What is happening is that I have a transaction that is operating over two models: GoogleUser and Account. I get the GoogleUser instance associated with the current e-mail address with get_by_key_name and then return gooser.account. If I fail to find that GoogleUser, I add a new Account, and into the /same entity group/ I add the GoogleUser in question.
 
For reference, here is the actual code of my transaction:
 
    132     @staticmethod
    133     def goi_account_by_primary_key_(user, hash, **kw):
    134         gooser = GoogleUser.get_by_key_name(hash)

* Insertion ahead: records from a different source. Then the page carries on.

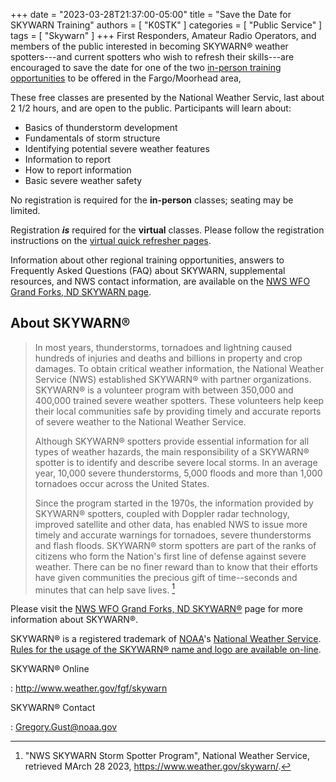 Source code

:+++
date = "2023-03-28T21:37:00-05:00"
title = "Save the Date for SKYWARN Training"
authors = [ "K0STK" ]
categories = [ "Public Service" ]
tags = [ "Skywarn" ]
+++
First Responders, Amateur Radio Operators, and members of the public
interested in becoming SKYWARN&reg; weather spotters---and current
spotters who wish to refresh their skills---are encouraged to save the
date for one of the two
[in-person training opportunities](/dates/public-service)
to be offered in the Fargo/Moorhead area,

<!--more-->
These free classes are presented by the National Weather Servic, last about 2
1/2 hours, and are open to the public. Participants will learn about:

* Basics of thunderstorm development
* Fundamentals of storm structure
* Identifying potential severe weather features
* Information to report
* How to report information
* Basic severe weather safety

No registration is required for the **in-person** classes; seating may be limited. 

Registration ***is*** required for the **virtual** classes. Please follow the
registration instructions on the
[virtual quick refresher pages](/dates/public-service).

Information about other regional training opportunities, answers to Frequently
Asked Questions (FAQ) about SKYWARN, supplemental resources, and NWS contact
information, are available on the
[NWS WFO Grand Forks, ND SKYWARN page](http://www.weather.gov/fgf/skywarn).

## About SKYWARN&reg;

>In most years, thunderstorms, tornadoes and lightning caused hundreds
>of injuries and deaths and billions in property and crop damages. To
>obtain critical weather information, the National Weather Service (NWS)
>established SKYWARN&reg; with partner organizations. SKYWARN&reg; is
>a volunteer program with between 350,000 and 400,000 trained severe
>weather spotters. These volunteers help keep their local communities
>safe by providing timely and accurate reports of severe weather to the
>National Weather Service.
>
>Although SKYWARN&reg; spotters provide essential information for all
>types of weather hazards, the main responsibility of a SKYWARN&reg;
>spotter is to identify and describe severe local storms. In an average
>year, 10,000 severe thunderstorms, 5,000 floods and more than 1,000
>tornadoes occur across the United States.
>
>Since the program started in the 1970s, the information provided by
>SKYWARN&reg; spotters, coupled with Doppler radar technology, improved
>satellite and other data, has enabled NWS to issue more timely and
>accurate warnings for tornadoes, severe thunderstorms and flash floods.
>SKYWARN&reg; storm spotters are part of the ranks of citizens who form
>the Nation's first line of defense against severe weather. There can be
>no finer reward than to know that their efforts have given communities
>the precious gift of time--seconds and minutes that can help save
>lives. [^1]

Please visit the [NWS WFO Grand Forks, ND SKYWARN&reg;](http://www.weather.gov/fgf/skywarn) 
page for more information about SKYWARN&reg;.

SKYWARN&reg; is a registered trademark of [NOAA](http://www.noaa.gov/)'s
[National Weather Service](http://www.weather.gov/).
[Rules for the usage of the SKYWARN&reg; name and logo are
available on-line](http://www.weather.gov/skywarn/resources/SKYWARN_branding_guidelines_v5.0_Oct08.pdf).

SKYWARN&reg; Online

: http://www.weather.gov/fgf/skywarn

SKYWARN&reg; Contact

: Gregory.Gust@noaa.gov


[^1]: "NWS SKYWARN Storm Spotter Program", National Weather Service, retrieved MArch 28 2023, https://www.weather.gov/skywarn/.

    135         if gooser:
    136             account = db.get(gooser.account)
    137             keys = kw.keys()
    138             for key in keys:
    139                 setattr(account, key, kw[key])
    140             account.put()
    141         else:
    142             account = Account(**kw)
    143             account.put()
    144             gooser = GoogleUser(parent=account, key_name=hash, user=user, account=account)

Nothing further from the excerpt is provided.